* [PROBLEM TO SOLVE]:
Find the lines below that contain "your" and tally them. Return only the total.
[SOURCE MATERIAL Boundary: Start]
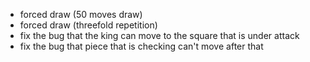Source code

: - forced draw (50 moves draw)
- forced draw (threefold repetition)
- fix the bug that the king can move to the square that is under attack
- fix the bug that piece that is checking can't move after that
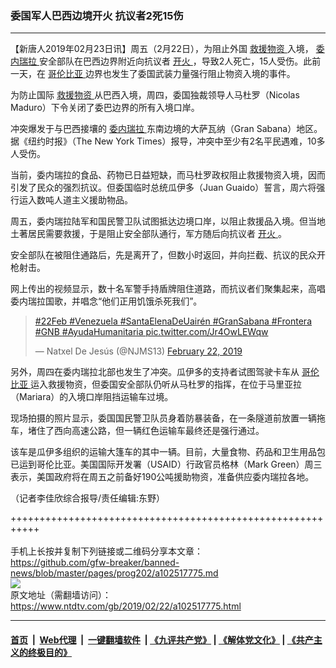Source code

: ### 委国军人巴西边境开火 抗议者2死15伤
------------------------

<div class="post_content">
 <p>
  【新唐人2019年02月23日讯】周五（2月22日），为阻止外国
  <a href="https://www.ntdtv.com/gb/救援物资.htm">
   救援物资
  </a>
  入境，
  <a href="https://www.ntdtv.com/gb/委内瑞拉.htm">
   委内瑞拉
  </a>
  安全部队在巴西边界附近向抗议者
  <a href="https://www.ntdtv.com/gb/开火.htm">
   开火
  </a>
  ，导致2人死亡，15人受伤。此前一天，在
  <a href="https://www.ntdtv.com/gb/哥伦比亚.htm">
   哥伦比亚
  </a>
  边界也发生了委国武装力量强行阻止物资入境的事件。
 </p>
 <p>
  为防止国际
  <a href="https://www.ntdtv.com/gb/救援物资.htm">
   救援物资
  </a>
  从巴西入境，周四，委国独裁领导人马杜罗（Nicolas Maduro）下令关闭了委巴边界的所有入境口岸。
 </p>
 <p>
  冲突爆发于与巴西接壤的
  <a href="https://www.ntdtv.com/gb/委内瑞拉.htm">
   委内瑞拉
  </a>
  东南边境的大萨瓦纳（Gran Sabana）地区。据《纽约时报》（The New York Times）报导，冲突中至少有2名平民遇难，10多人受伤。
 </p>
 <p>
  当前，委内瑞拉的食品、药物已日益短缺，而马杜罗政权阻止救援物资入境，因而引发了民众的强烈抗议。但委国临时总统瓜伊多（Juan Guaido）誓言，周六将强行运入数吨人道主义援助物品。
 </p>
 <p>
  周五，委内瑞拉陆军和国民警卫队试图抵达边境口岸，以阻止救援品入境。但当地土著居民需要救援，于是阻止安全部队通行，军方随后向抗议者
  <a href="https://www.ntdtv.com/gb/开火.htm">
   开火
  </a>
  。
 </p>
 <p>
  安全部队在被阻住通路后，先是离开了，但数小时返回，并向拦截、抗议的民众开枪射击。
 </p>
 <p>
  网上传出的视频显示，数十名军警手持盾牌阻住道路，而抗议者们聚集起来，高唱委内瑞拉国歌，并唱念“他们正用饥饿杀死我们”。
 </p>
 <blockquote class="twitter-tweet" data-dnt="true" data-width="500">
  <p dir="ltr" lang="und">
   <a href="https://twitter.com/hashtag/22Feb?src=hash&amp;ref_src=twsrc%5Etfw">
    #22Feb
   </a>
   <a href="https://twitter.com/hashtag/Venezuela?src=hash&amp;ref_src=twsrc%5Etfw">
    #Venezuela
   </a>
   <a href="https://twitter.com/hashtag/SantaElenaDeUair%C3%A9n?src=hash&amp;ref_src=twsrc%5Etfw">
    #SantaElenaDeUairén
   </a>
   <a href="https://twitter.com/hashtag/GranSabana?src=hash&amp;ref_src=twsrc%5Etfw">
    #GranSabana
   </a>
   <a href="https://twitter.com/hashtag/Frontera?src=hash&amp;ref_src=twsrc%5Etfw">
    #Frontera
   </a>
   <a href="https://twitter.com/hashtag/GNB?src=hash&amp;ref_src=twsrc%5Etfw">
    #GNB
   </a>
   <a href="https://twitter.com/hashtag/AyudaHumanitaria?src=hash&amp;ref_src=twsrc%5Etfw">
    #AyudaHumanitaria
   </a>
   <a href="https://t.co/Jr4OwLEWqw">
    pic.twitter.com/Jr4OwLEWqw
   </a>
  </p>
  <p>
   — Natxel De Jesús (@NJMS13)
   <a href="https://twitter.com/NJMS13/status/1098962012636409856?ref_src=twsrc%5Etfw">
    February 22, 2019
   </a>
  </p>
 </blockquote>
 <p>
  <script async="" charset="utf-8" src="https://platform.twitter.com/widgets.js">
  </script>
 </p>
 <p>
  另外，周四在委内瑞拉北部也发生了冲突。瓜伊多的支持者试图驾驶卡车从
  <a href="https://www.ntdtv.com/gb/哥伦比亚.htm">
   哥伦比亚
  </a>
  运入救援物资，但委国安全部队仍听从马杜罗的指挥，在位于马里亚拉（Mariara）的入境口岸阻挡运输车过境。
 </p>
 <p>
  现场拍摄的照片显示，委国国民警卫队员身着防暴装备，在一条隧道前放置一辆拖车，堵住了西向高速公路，但一辆红色运输车最终还是强行通过。
 </p>
 <p>
  该车是瓜伊多组织的运输大篷车的其中一辆。目前，大量食物、药品和卫生用品包已运到哥伦比亚。美国国际开发署（USAID）行政官员格林（Mark Green）周三表示，美国政府将在周五之前备好190公吨援助物资，准备供应委内瑞拉各地。
 </p>
 <p>
  （记者李佳欣综合报导/责任编辑:东野）
 </p>
 <div class="single_ad">
 </div>
</div>

+++++++++++++++++++++++++++++++++++++++++++++++++++++++++++<br/><br/>
手机上长按并复制下列链接或二维码分享本文章：<br/>
https://github.com/gfw-breaker/banned-news/blob/master/pages/prog202/a102517775.md <br/>
<a href='https://github.com/gfw-breaker/banned-news/blob/master/pages/prog202/a102517775.md'><img src='https://github.com/gfw-breaker/banned-news/blob/master/pages/prog202/a102517775.md.png'/></a> <br/>
原文地址（需翻墙访问）：https://www.ntdtv.com/gb/2019/02/22/a102517775.html


------------------------
#### [首页](https://github.com/gfw-breaker/banned-news/blob/master/README.md) &nbsp;|&nbsp; [Web代理](https://github.com/labour-camp/helloworld) &nbsp;|&nbsp; [一键翻墙软件](https://github.com/gfw-breaker/nogfw/blob/master/README.md) &nbsp;| [《九评共产党》](https://github.com/gfw-breaker/9ping.md/blob/master/README.md#九评之一评共产党是什么) | [《解体党文化》](https://github.com/gfw-breaker/jtdwh.md/blob/master/README.md) | [《共产主义的终极目的》](https://github.com/gfw-breaker/gczydzjmd.md/blob/master/README.md)

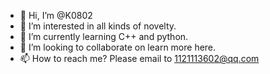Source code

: - 👋 Hi, I’m @K0802
- 👀 I’m interested in all kinds of novelty.
- 🌱 I’m currently learning C++ and python.
- 💞️ I’m looking to collaborate on learn more here.
- 📫 How to reach me? Please email to 1121113602@qq.com

<!---
K0802/K0802 is a ✨ special ✨ repository because its `README.md` (this file) appears on your GitHub profile.
You can click the Preview link to take a look at your changes.
--->
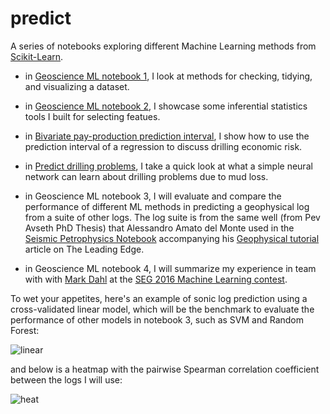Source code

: # predict

A series of notebooks exploring different Machine Learning methods from [Scikit-Learn](http://scikit-learn.org/stable/).

- in [Geoscience ML notebook 1](https://github.com/mycarta/predict/blob/master/Geoscience_ML_notebook_1.ipynb), I look at methods for checking, tidying, and visualizing a dataset.

- in [Geoscience ML notebook 2](https://github.com/mycarta/predict/blob/master/Geoscience_ML_notebook_2.ipynb), I showcase some inferential statistics tools I built for selecting featues.

- in [Bivariate pay-production prediction interval](https://github.com/mycarta/predict/blob/master/Bivariate_pay-production_prediction_interval.ipynb), I show how to use the prediction interval of a regression to discuss drilling economic risk.

- in [Predict drilling problems](https://github.com/mycarta/predict/blob/master/predict_drilling_problems.ipynb), I take a quick look at what a simple neural network can learn about drilling problems due to mud loss.

- in Geoscience ML notebook 3, I will evaluate and compare the performance of different ML methods in predicting a geophysical log from a suite of other logs. The log suite is from the same well (from Pev Avseth PhD Thesis) that Alessandro Amato del Monte used in the 
[Seismic Petrophysics Notebook](https://github.com/seg/tutorials/blob/master/1506_Seismic_petrophysics_2/Seismic_petrophysics_2.ipynb) accompanying his [Geophysical tutorial](http://library.seg.org/doi/abs/10.1190/tle34040440.1) article on The Leading Edge.

- in Geoscience ML notebook 4, I will summarize my experience in team with with [Mark Dahl](https://github.com/dahlmb) at the [SEG 2016 Machine Learning contest](https://github.com/seg/2016-ml-contest).



 To wet your appetites, here's an example of sonic log prediction using a cross-validated linear model, which will be the benchmark to evaluate the performance of other models in notebook 3, such as SVM and Random Forest:

![linear](https://github.com/mycarta/predict/blob/master/images_4_README/linear_model.png)

and below is a heatmap with the pairwise Spearman correlation coefficient between the logs I will use:
 
![heat](https://github.com/mycarta/predict/blob/master/images_4_README/heatmap.png)


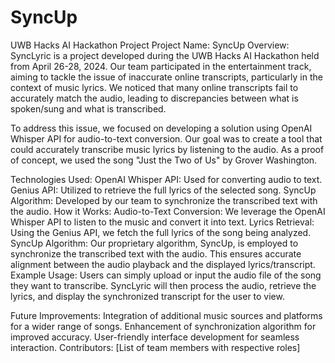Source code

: # SyncUp
UWB Hacks AI Hackathon Project
Project Name: SyncUp
Overview:
SyncLyric is a project developed during the UWB Hacks AI Hackathon held from April 26-28, 2024. Our team participated in the entertainment track, aiming to tackle the issue of inaccurate online transcripts, particularly in the context of music lyrics. We noticed that many online transcripts fail to accurately match the audio, leading to discrepancies between what is spoken/sung and what is transcribed.

To address this issue, we focused on developing a solution using OpenAI Whisper API for audio-to-text conversion. Our goal was to create a tool that could accurately transcribe music lyrics by listening to the audio. As a proof of concept, we used the song "Just the Two of Us" by Grover Washington.

Technologies Used:
OpenAI Whisper API: Used for converting audio to text.
Genius API: Utilized to retrieve the full lyrics of the selected song.
SyncUp Algorithm: Developed by our team to synchronize the transcribed text with the audio.
How it Works:
Audio-to-Text Conversion: We leverage the OpenAI Whisper API to listen to the music and convert it into text.
Lyrics Retrieval: Using the Genius API, we fetch the full lyrics of the song being analyzed.
SyncUp Algorithm: Our proprietary algorithm, SyncUp, is employed to synchronize the transcribed text with the audio. This ensures accurate alignment between the audio playback and the displayed lyrics/transcript.
Example Usage:
Users can simply upload or input the audio file of the song they want to transcribe. SyncLyric will then process the audio, retrieve the lyrics, and display the synchronized transcript for the user to view.

Future Improvements:
Integration of additional music sources and platforms for a wider range of songs.
Enhancement of synchronization algorithm for improved accuracy.
User-friendly interface development for seamless interaction.
Contributors:
[List of team members with respective roles]
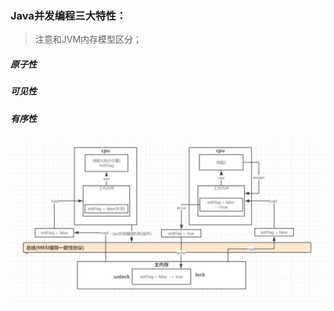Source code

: ### Java并发编程三大特性：
> 注意和JVM内存模型区分；
##### 原子性
##### 可见性
##### 有序性

![JMM工作原理](../image/JMM工作原理.jpg)

<!--<img src="https://github.com/huang2177/huang/blob/master/image/JMM工作原理.jpg" alt="JMM工作原理" width="500" height="300" align="bottom"/>-->

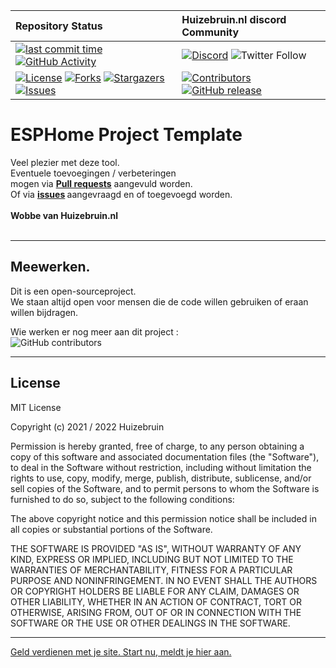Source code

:| Repository Status | Huizebruin.nl discord Community |
| :--- | :--- |
| [![last commit time][github-last-commit]][github-master] [![GitHub Activity][commits-shield]][commits] | [![Discord][discord-shield]][discord] ![Twitter Follow](https://img.shields.io/twitter/follow/huizebruin?style=social) 
|  [![License][license-shield]](LICENSE) [![Forks][forks-shield]][forks-url] [![Stargazers][stars-shield]][stars-url] [![Issues][issues-shield]][issues-url] | [![Contributors][contributors-shield]][contributors-url] [![GitHub release](https://img.shields.io/github/release/huizebruin/centrale-afzuiging.svg)](https://GitHub.com/huizebruin/centrale-afzuiging/releases/)| 

# ESPHome Project Template


Veel plezier met deze tool.<br>
Eventuele toevoegingen / verbeteringen <br> mogen via <b>[Pull requests](https://github.com/huizebruin/centrale-afzuiging/pulls)</b> aangevuld worden.<br> 
Of via <b>[issues](https://github.com/huizebruin/centrale-afzuiging/issues) </b> aangevraagd en of toegevoegd worden.
<br><br><b>
Wobbe van Huizebruin.nl</b>
<br><br>

***

## Meewerken.
Dit is een open-sourceproject. <br>
We staan ​​altijd open voor mensen die de code willen gebruiken of eraan willen bijdragen.

Wie werken er nog meer aan dit project : <br>
![GitHub contributors](https://img.shields.io/github/contributors/huizebruin/centrale-afzuiging?style=plastic)<br>
****

## License

MIT License

Copyright (c) 2021 / 2022 Huizebruin

Permission is hereby granted, free of charge, to any person obtaining a copy of this software and associated documentation files (the "Software"), to deal in the Software without restriction, including without limitation the rights to use, copy, modify, merge, publish, distribute, sublicense, and/or sell copies of the Software, and to permit persons to whom the Software is furnished to do so, subject to the following conditions:

The above copyright notice and this permission notice shall be included in all copies or substantial portions of the Software.

THE SOFTWARE IS PROVIDED "AS IS", WITHOUT WARRANTY OF ANY KIND, EXPRESS OR IMPLIED, INCLUDING BUT NOT LIMITED TO THE WARRANTIES OF MERCHANTABILITY, FITNESS FOR A PARTICULAR PURPOSE AND NONINFRINGEMENT. IN NO EVENT SHALL THE AUTHORS OR COPYRIGHT HOLDERS BE LIABLE FOR ANY CLAIM, DAMAGES OR OTHER LIABILITY, WHETHER IN AN ACTION OF CONTRACT, TORT OR OTHERWISE, ARISING FROM, OUT OF OR IN CONNECTION WITH THE SOFTWARE OR THE USE OR OTHER DEALINGS IN THE SOFTWARE.

***

<a href="https://tc.tradetracker.net/?c=27&amp;m=39668&amp;a=385034&amp;r=&amp;u=" target="_blank" rel="sponsored nofollow">Geld verdienen met je site. Start nu, meldt je hier aan.</a>

[commits-shield]: https://img.shields.io/github/commit-activity/m/huizebruin/centrale-afzuiging.svg
[commits]: https://github.com/huizebruin/centrale-afzuiging/commits/main
[github-last-commit]: https://img.shields.io/github/last-commit/huizebruin/centrale-afzuiging.svg?style=plasticr
[github-master]: https://github.com/huizebruin/centrale-afzuiging/commits/main
[license-shield]: https://img.shields.io/github/license/huizebruin/centrale-afzuiging.svg
[discord-shield]: https://img.shields.io/discord/723629686093119650.svg?logo=discord&color=7289da
[discord]: https://discord.gg/g2maSf47Jj
[contributors-url]: https://github.com/huizebruin/centrale-afzuiging/graphs/contributors
[contributors-shield]: https://img.shields.io/github/contributors/huizebruin/centrale-afzuiging.svg
[forks-shield]: https://img.shields.io/github/forks/huizebruin/centrale-afzuiging.svg
[forks-url]: https://github.com/huizebruin/centrale-afzuiging/network/members
[stars-shield]: https://img.shields.io/github/stars/huizebruin/centrale-afzuiging.svg
[stars-url]: https://github.com/huizebruin/centrale-afzuiging/stargazers
[issues-shield]: https://img.shields.io/github/issues/huizebruin/centrale-afzuiging.svg
[issues-url]: https://github.com/huizebruin/centrale-afzuiging/issues


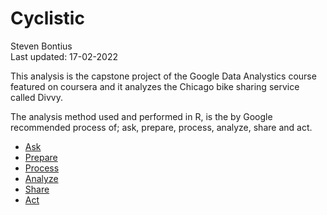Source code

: # Cyclistic
Steven Bontius
<br>Last updated: 17-02-2022

This analysis is the capstone project of the Google Data Analystics course featured on coursera and it analyzes the Chicago bike sharing service called Divvy. 

The analysis method used and performed in R, is the by Google recommended process of; ask, prepare, process, analyze, share and act. 

-   [Ask](ask.md)
-   [Prepare](prepare.md)
-   [Process](process.md)
-   [Analyze](analyze.md)
-   [Share](share.md)
-   [Act](act.md)


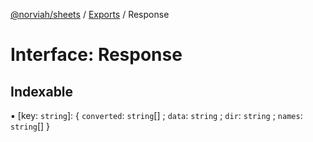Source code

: [@norviah/sheets](../README.md) / [Exports](../modules.md) / Response

# Interface: Response

## Indexable

▪ [key: `string`]: { `converted`: `string`[] ; `data`: `string` ; `dir`: `string` ; `names`: `string`[]  }

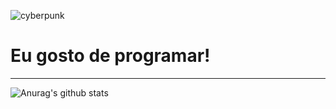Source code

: ![cyberpunk](https://user-images.githubusercontent.com/60518820/96678049-453a8180-1347-11eb-8f68-0bb7989649be.gif)
# Eu gosto de programar!
<hr>

![Anurag's github stats](https://github-readme-stats.vercel.app/api?username=CarlosPires3b&theme=synthwave&show_icons=true)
[SOURCE MATERIAL Boundary: End]
* [WRITTEN SOLUTION]:
3